Certain criteria need to be met for each employee on a franchisee's wage bill to make their wages eligible for being filed under the ERTC and getting a credit refund.
Not all employees who have worked for an employer during the COVID phase can be eligible for inclusion in an ERTC application. Primarily, the employee must still be on the payroll. An employee who has had their contract terminated but also has overdue wages will not be accounted for under the ERTC. Furthermore, certain working hour requirements must be met, which makes an employee a full-time employee as mandated by ERTC requirements. Only full-time employees can avail themselves of the benefits of the ERTC.
Why Have Franchisees Missed Out On the ERTC?
Since its introduction in the CARES Act of 2020, many employers have failed to file their business for the ERTC incentives due to a lack of awareness and information regarding the tax incentive. This has led to many franchisees missing out on sizeable sums of money that could have helped them sustain their businesses much better during the pandemic phase.
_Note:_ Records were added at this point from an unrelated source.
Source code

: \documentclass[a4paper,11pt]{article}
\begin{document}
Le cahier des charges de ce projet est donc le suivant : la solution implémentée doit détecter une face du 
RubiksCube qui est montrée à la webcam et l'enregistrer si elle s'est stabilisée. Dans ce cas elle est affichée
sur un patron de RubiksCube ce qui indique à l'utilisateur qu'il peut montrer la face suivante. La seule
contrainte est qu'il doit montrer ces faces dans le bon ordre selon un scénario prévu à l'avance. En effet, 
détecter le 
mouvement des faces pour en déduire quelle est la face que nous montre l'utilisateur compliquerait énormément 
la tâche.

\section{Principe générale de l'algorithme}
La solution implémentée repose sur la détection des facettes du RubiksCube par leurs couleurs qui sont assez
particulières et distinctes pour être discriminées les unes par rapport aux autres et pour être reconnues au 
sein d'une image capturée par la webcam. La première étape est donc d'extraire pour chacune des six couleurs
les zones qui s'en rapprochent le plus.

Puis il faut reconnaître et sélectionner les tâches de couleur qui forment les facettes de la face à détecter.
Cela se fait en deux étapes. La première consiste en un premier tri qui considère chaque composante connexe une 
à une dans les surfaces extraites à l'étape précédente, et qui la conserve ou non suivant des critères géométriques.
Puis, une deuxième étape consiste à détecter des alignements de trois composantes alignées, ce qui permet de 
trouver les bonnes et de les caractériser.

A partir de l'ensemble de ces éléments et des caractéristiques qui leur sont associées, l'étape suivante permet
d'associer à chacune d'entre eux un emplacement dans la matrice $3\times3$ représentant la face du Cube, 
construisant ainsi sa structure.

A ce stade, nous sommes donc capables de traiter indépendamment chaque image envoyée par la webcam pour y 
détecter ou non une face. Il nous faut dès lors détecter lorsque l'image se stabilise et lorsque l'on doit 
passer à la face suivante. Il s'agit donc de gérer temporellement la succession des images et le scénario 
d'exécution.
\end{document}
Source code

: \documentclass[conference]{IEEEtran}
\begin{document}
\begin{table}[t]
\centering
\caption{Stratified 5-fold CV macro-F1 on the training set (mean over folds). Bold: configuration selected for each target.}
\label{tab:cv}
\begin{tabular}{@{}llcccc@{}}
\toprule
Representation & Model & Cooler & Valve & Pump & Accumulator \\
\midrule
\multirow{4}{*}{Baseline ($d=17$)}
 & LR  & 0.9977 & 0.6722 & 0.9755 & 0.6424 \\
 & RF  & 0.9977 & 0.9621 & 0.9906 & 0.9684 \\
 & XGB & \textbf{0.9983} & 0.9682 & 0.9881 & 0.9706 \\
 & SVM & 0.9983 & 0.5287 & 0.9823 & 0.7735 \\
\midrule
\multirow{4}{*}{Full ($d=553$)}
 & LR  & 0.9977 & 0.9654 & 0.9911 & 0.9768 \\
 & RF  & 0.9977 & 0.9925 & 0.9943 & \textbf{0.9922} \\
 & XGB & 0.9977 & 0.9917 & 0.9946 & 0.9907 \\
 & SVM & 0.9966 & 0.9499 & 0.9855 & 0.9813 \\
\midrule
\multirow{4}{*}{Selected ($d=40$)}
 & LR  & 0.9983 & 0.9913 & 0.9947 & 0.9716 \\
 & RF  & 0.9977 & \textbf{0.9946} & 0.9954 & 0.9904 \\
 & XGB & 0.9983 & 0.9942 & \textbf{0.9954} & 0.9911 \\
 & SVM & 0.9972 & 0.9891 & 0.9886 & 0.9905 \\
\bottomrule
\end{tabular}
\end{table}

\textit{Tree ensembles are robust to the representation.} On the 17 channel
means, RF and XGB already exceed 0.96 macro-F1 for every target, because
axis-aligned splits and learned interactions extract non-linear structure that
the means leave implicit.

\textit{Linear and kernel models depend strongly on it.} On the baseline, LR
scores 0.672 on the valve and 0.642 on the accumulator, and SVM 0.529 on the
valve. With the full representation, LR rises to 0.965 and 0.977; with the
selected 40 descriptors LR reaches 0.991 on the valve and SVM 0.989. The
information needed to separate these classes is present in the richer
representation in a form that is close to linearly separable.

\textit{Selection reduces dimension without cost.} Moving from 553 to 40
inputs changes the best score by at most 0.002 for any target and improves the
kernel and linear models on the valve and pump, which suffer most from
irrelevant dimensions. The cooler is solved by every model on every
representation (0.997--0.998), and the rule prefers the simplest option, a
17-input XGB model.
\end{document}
File For the ERTC If You Haven’t Already
The government continues to accept ERTC applications for businesses impacted by the COVID-19 pandemic in recent years, provided they can provide the necessary details.
The credit refund available through the ERTC can allow many employers to keep their businesses running healthily. Over recent years, many businesses suffered severe losses or were completely shut down due to a severe lack of revenue, with many employees losing out on much-needed jobs.
If you happen to be another franchise owner suffering from the aftermath of COVID-related economic instability in the private sector, consider filing for the ERTC for restaurants and getting your business back on track.